Même si nous avons la chance d’échapper aux graves adversités, il en est une que nous ne pouvons éviter. Il s’agit de la mort. Nous sommes condamnés à mourir, et avec toute notre richesse, nos talents, nos connaissances et notre pouvoir, nous restons impuissants devant notre inévitable mortalité. La mort pèse sur nous dès notre naissance. Chaque instant nous rapproche de l’inéluctable.

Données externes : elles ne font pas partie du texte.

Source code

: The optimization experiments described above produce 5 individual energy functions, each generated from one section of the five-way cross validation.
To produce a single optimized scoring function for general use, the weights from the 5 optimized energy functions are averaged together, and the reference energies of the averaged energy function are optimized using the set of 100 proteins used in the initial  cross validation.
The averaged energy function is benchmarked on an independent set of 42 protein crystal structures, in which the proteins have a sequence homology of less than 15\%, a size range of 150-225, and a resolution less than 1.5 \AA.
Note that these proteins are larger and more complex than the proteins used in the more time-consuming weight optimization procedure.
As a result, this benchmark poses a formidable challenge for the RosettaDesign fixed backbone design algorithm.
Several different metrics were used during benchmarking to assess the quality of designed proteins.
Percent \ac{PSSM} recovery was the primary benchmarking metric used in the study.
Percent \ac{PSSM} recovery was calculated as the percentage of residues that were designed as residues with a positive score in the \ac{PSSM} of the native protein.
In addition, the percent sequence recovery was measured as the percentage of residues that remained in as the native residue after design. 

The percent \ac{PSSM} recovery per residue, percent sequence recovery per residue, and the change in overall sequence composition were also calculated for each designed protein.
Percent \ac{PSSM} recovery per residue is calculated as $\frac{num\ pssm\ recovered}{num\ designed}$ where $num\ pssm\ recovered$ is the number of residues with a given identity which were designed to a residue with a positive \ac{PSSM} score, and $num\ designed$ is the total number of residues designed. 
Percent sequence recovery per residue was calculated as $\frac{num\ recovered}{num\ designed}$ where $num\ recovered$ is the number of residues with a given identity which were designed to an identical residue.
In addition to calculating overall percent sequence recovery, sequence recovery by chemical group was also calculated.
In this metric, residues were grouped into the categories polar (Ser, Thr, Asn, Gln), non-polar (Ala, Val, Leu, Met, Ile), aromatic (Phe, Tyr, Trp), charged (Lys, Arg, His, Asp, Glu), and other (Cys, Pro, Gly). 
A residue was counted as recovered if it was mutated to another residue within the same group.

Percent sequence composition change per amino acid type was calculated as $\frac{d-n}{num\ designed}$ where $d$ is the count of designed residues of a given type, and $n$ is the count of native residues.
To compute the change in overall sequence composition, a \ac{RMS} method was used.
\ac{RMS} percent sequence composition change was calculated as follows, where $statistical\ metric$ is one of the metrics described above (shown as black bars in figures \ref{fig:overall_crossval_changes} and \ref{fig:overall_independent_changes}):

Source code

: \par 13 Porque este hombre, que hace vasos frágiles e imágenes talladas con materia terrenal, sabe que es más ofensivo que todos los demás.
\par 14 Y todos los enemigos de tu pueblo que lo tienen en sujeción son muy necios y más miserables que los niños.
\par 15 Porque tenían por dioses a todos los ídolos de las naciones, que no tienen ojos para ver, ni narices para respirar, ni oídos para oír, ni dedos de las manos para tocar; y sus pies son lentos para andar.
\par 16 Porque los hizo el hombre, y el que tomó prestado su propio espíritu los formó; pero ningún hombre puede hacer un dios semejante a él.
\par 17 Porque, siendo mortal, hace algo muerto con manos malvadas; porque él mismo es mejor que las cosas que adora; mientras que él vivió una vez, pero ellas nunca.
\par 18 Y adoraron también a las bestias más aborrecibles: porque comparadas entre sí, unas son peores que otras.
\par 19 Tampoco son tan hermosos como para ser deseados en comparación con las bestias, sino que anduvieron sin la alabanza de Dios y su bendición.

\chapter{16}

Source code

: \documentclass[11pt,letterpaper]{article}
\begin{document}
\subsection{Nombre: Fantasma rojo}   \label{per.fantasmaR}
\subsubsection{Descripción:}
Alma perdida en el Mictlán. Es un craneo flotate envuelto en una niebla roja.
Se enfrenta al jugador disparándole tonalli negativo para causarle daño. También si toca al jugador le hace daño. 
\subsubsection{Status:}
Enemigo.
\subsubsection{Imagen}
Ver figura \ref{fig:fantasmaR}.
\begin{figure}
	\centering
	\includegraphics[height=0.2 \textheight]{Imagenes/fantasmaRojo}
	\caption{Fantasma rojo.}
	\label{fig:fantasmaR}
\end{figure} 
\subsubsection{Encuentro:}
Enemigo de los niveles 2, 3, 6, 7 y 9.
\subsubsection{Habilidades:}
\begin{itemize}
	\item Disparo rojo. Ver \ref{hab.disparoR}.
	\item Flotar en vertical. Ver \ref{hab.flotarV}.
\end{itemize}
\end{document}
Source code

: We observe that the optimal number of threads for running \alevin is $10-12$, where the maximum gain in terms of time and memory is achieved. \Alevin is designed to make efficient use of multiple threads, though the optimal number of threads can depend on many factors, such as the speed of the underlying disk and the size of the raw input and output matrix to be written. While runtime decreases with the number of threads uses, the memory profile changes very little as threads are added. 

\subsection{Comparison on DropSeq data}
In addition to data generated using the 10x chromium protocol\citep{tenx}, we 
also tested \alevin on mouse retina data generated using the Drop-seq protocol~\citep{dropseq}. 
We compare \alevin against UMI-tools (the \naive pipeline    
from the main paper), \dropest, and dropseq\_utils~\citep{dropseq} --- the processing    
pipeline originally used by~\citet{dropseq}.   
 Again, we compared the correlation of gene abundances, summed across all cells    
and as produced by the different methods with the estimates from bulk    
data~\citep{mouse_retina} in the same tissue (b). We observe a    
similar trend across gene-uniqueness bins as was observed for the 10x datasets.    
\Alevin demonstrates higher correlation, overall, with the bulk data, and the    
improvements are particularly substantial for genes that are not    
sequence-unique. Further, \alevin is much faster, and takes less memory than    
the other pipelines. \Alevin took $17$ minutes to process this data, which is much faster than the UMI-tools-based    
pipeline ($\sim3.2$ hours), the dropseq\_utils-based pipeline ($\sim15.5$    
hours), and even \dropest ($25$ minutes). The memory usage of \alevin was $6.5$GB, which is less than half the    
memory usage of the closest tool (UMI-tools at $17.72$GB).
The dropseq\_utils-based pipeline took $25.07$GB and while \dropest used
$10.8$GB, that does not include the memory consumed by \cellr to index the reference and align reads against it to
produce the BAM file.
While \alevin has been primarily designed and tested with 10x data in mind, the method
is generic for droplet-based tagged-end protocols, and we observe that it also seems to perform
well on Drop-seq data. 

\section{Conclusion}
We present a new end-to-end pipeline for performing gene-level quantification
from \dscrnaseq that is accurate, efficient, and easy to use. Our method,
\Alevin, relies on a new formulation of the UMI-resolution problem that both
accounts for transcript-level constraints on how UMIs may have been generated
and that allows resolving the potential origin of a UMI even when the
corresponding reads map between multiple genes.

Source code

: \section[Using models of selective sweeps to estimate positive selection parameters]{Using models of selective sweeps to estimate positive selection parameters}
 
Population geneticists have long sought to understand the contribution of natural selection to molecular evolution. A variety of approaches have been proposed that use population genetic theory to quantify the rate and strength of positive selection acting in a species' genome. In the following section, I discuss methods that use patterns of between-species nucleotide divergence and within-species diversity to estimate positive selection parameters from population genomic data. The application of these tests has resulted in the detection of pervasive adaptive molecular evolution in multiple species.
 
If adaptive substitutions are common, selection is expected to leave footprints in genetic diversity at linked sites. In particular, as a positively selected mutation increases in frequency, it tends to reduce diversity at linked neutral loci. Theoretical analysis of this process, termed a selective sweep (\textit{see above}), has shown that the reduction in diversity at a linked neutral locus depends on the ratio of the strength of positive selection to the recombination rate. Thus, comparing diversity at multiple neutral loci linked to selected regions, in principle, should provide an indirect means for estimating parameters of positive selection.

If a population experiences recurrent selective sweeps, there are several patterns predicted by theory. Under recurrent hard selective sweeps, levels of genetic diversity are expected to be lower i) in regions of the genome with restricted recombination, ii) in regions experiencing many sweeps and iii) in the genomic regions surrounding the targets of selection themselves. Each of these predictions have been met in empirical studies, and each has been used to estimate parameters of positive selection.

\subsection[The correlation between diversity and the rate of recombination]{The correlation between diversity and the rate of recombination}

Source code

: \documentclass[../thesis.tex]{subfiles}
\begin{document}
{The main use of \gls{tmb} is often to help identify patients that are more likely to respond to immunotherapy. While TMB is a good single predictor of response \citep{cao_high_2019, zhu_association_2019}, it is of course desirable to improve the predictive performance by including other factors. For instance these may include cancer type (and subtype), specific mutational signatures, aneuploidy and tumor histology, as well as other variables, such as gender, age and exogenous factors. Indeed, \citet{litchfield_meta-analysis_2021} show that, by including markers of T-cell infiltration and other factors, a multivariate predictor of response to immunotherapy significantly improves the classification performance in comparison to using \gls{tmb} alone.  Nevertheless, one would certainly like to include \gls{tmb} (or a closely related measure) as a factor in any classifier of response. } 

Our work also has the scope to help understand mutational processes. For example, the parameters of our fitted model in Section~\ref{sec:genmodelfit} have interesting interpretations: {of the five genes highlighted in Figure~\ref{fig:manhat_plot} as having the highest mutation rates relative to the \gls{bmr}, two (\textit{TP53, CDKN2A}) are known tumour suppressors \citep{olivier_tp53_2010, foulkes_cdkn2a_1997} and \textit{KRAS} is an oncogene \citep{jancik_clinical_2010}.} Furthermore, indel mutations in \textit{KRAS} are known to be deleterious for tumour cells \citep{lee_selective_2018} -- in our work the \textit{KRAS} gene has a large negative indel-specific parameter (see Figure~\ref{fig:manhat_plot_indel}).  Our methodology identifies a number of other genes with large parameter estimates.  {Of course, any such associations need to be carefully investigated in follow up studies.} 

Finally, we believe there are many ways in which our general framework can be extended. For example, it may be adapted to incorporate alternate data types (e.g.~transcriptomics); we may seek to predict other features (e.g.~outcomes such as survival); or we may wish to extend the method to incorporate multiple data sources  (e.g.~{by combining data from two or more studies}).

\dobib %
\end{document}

Les dangers qui pèsent sur nous sont rendus encore plus problématiques par leur caractéristique commune d’incertitude. Nous ne savons pas quand ils se produiront. Même la mort n’est certaine que dans la mesure où nous pouvons être sûrs qu’elle frappera. Le moment exact où elle frappera est incertain. L’élément d’incertitude tend à provoquer en nous une inquiétude persistante qui se cache sous notre assurance de surface. Au plus profond de nous-mêmes, nous ressentons l’instabilité de nos certitudes, leur caractère éphémère et leur vulnérabilité au changement, et cette conscience produit une appréhension lancinante qui s’élève parfois jusqu’à l’anxiété.

Nous prenons refuge dans le Bouddha parce qu’il a lui-même atteint l’absence totale de danger et peut nous conduire au même état de sécurité. Nous prenons refuge dans le Dhamma parce qu’il est le chemin, la voie qui mène à ce but ; et nous avons aussi besoin d’un ensemble d’instructions qui nous guident le long du chemin. Et finalement, nous prenons refuge dans le Sangha, la communauté des personnes spirituelles qui sont entrées dans la voie, ont réalisé le but et peuvent maintenant enseigner la voie aux autres.